++++ PROVIDED DATA ++++

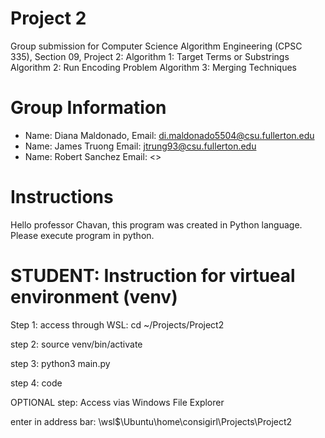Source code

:# Project 2

Group submission for Computer Science Algorithm Engineering (CPSC 335), Section 09, Project 2:
Algorithm 1: Target Terms or Substrings
Algorithm 2: Run Encoding Problem
Algorithm 3: Merging Techniques

# Group Information

* Name: Diana Maldonado,  Email: <di.maldonado5504@csu.fullerton.edu>
* Name: James Truong      Email: <jtrung93@csu.fullerton.edu>
* Name: Robert Sanchez    Email: <>

# Instructions

Hello professor Chavan, this program was created in Python language. Please execute program in python.


# STUDENT: Instruction for virtueal environment (venv)

  Step 1: access through WSL: cd ~/Projects/Project2

  step 2: source venv/bin/activate

  step 3: python3 main.py

  step 4: code

  OPTIONAL step: Access vias Windows File Explorer

enter in address bar: \\wsl$\Ubuntu\home\consigirl\Projects\Project2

++++

*TASK REQUIREMENTS*:
Write out exactly the lines from the line containing "Algorithm 1: Target Terms or Substrings" to the end of the listing above, both included, and nothing else.

*TASK RESPONSE*:
Algorithm 1: Target Terms or Substrings
Algorithm 2: Run Encoding Problem
Algorithm 3: Merging Techniques

# Group Information

* Name: Diana Maldonado,  Email: <di.maldonado5504@csu.fullerton.edu>
* Name: James Truong      Email: <jtrung93@csu.fullerton.edu>
* Name: Robert Sanchez    Email: <>

# Instructions

Hello professor Chavan, this program was created in Python language. Please execute program in python.


# STUDENT: Instruction for virtueal environment (venv)

  Step 1: access through WSL: cd ~/Projects/Project2

  step 2: source venv/bin/activate

  step 3: python3 main.py

  step 4: code

  OPTIONAL step: Access vias Windows File Explorer

enter in address bar: \\wsl$\Ubuntu\home\consigirl\Projects\Project2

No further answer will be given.